Manifolds have simple small structure but can have crazy large structure. One simple example is the torus, or donut shape. Near every point on a toroidal surface, we can describe what’s going on in terms of a local 2-dimensional space—just a plane with x and y axes. However, the larger-scale structure of a torus curves around back to itself. If we just use a simple 2d coordinate system to navigate, we could find ourselves doing things that are impossible in what we normally think of as 2d space—for example ending up at the same point you started from after only traveling in one constant direction.

One convenient way to get an intuition for 2-manifolds is to construct them from an ordinary 2d piece of paper. The surface of the paper itself provides our physical constraint of having 2 dimensions, but we’re allowed to move that sheet around in 3d space to get global curvatures that don’t affect the local boringness of the paper’s structure. A torus, for example, can be constructed by first rolling the paper into a cylinder, and then curving the ends of the cylinder around and joining them together.

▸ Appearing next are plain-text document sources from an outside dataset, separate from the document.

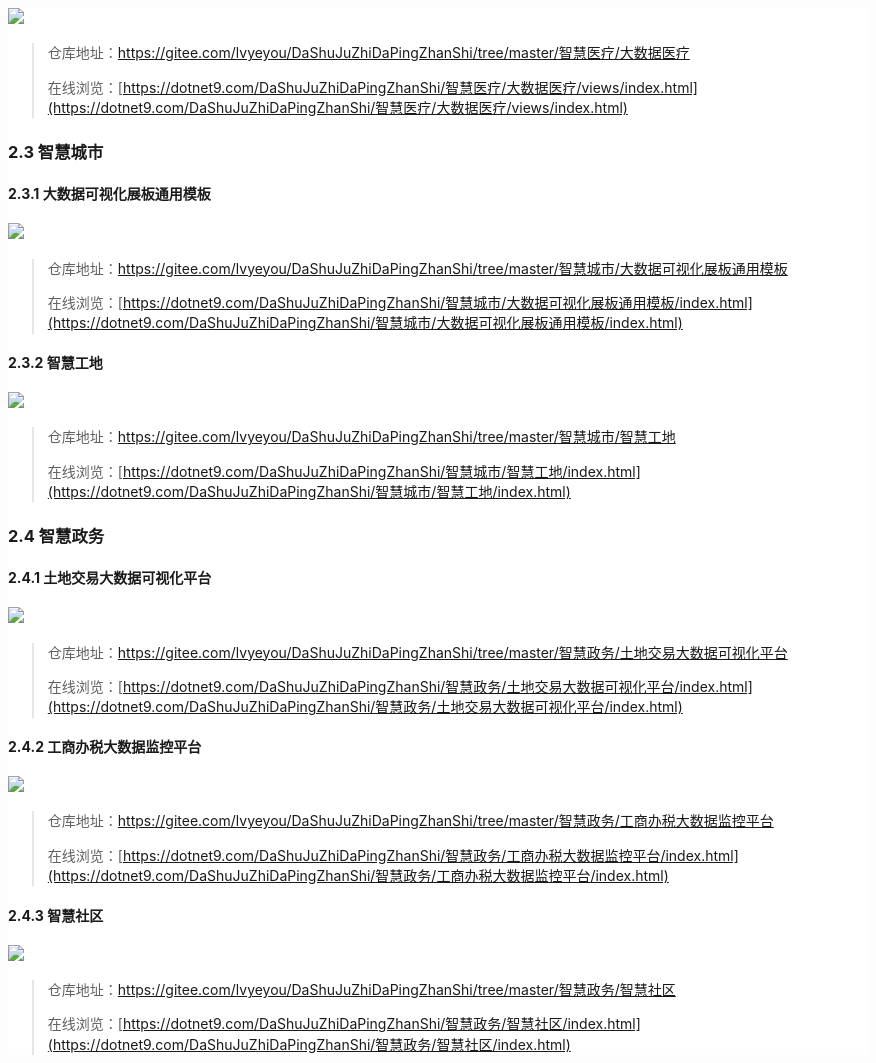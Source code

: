 ![](https://img1.dotnet9.com/2022/04/2605.png)

>仓库地址：https://gitee.com/lvyeyou/DaShuJuZhiDaPingZhanShi/tree/master/智慧医疗/大数据医疗
>
>在线浏览：[https://dotnet9.com/DaShuJuZhiDaPingZhanShi/智慧医疗/大数据医疗/views/index.html](https://dotnet9.com/DaShuJuZhiDaPingZhanShi/智慧医疗/大数据医疗/views/index.html)

### 2.3 智慧城市

#### 2.3.1 大数据可视化展板通用模板

![](https://img1.dotnet9.com/2022/04/2606.png)

>仓库地址：https://gitee.com/lvyeyou/DaShuJuZhiDaPingZhanShi/tree/master/智慧城市/大数据可视化展板通用模板
>
>在线浏览：[https://dotnet9.com/DaShuJuZhiDaPingZhanShi/智慧城市/大数据可视化展板通用模板/index.html](https://dotnet9.com/DaShuJuZhiDaPingZhanShi/智慧城市/大数据可视化展板通用模板/index.html)

#### 2.3.2 智慧工地

![](https://img1.dotnet9.com/2022/04/2607.png)

>仓库地址：https://gitee.com/lvyeyou/DaShuJuZhiDaPingZhanShi/tree/master/智慧城市/智慧工地
>
>在线浏览：[https://dotnet9.com/DaShuJuZhiDaPingZhanShi/智慧城市/智慧工地/index.html](https://dotnet9.com/DaShuJuZhiDaPingZhanShi/智慧城市/智慧工地/index.html)

### 2.4 智慧政务

#### 2.4.1 土地交易大数据可视化平台

![](https://img1.dotnet9.com/2022/04/2608.png)

>仓库地址：https://gitee.com/lvyeyou/DaShuJuZhiDaPingZhanShi/tree/master/智慧政务/土地交易大数据可视化平台
>
>在线浏览：[https://dotnet9.com/DaShuJuZhiDaPingZhanShi/智慧政务/土地交易大数据可视化平台/index.html](https://dotnet9.com/DaShuJuZhiDaPingZhanShi/智慧政务/土地交易大数据可视化平台/index.html)

#### 2.4.2 工商办税大数据监控平台

![](https://img1.dotnet9.com/2022/04/2609.png)

>仓库地址：https://gitee.com/lvyeyou/DaShuJuZhiDaPingZhanShi/tree/master/智慧政务/工商办税大数据监控平台
>
>在线浏览：[https://dotnet9.com/DaShuJuZhiDaPingZhanShi/智慧政务/工商办税大数据监控平台/index.html](https://dotnet9.com/DaShuJuZhiDaPingZhanShi/智慧政务/工商办税大数据监控平台/index.html)

#### 2.4.3 智慧社区

![](https://img1.dotnet9.com/2022/04/2610.png)

>仓库地址：https://gitee.com/lvyeyou/DaShuJuZhiDaPingZhanShi/tree/master/智慧政务/智慧社区
>
>在线浏览：[https://dotnet9.com/DaShuJuZhiDaPingZhanShi/智慧政务/智慧社区/index.html](https://dotnet9.com/DaShuJuZhiDaPingZhanShi/智慧政务/智慧社区/index.html)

A Möbius strip is another example of a cool manifold to think about. Its paper construction is also relatively simple. Take a 2d strip of paper, give it a single twist, and join the ends of the paper together. From a 2d perspective, there’s nothing weird going on (except that traversing the length of the paper eventually gets you back to where you started from). However, from a 3d perspective, the paper now only has one side, in a sense, but certainly has two sides in another!

Another classic example of a manifold is a Klein bottle. Unfortunately, we can’t construct a true Klein bottle in our 3d universe—we need four dimensions to be able to do so. The bottle’s gimmick is that while, like our other 2-manifolds, it only has two dimensions on each point of its surface, the bottle passes through itself (without a hole to pass through). Klein bottles have zero volume, are one-sided, are locally 2-dimensional, have an interesting 3d immersion, and can only exist in four (or more) dimensions!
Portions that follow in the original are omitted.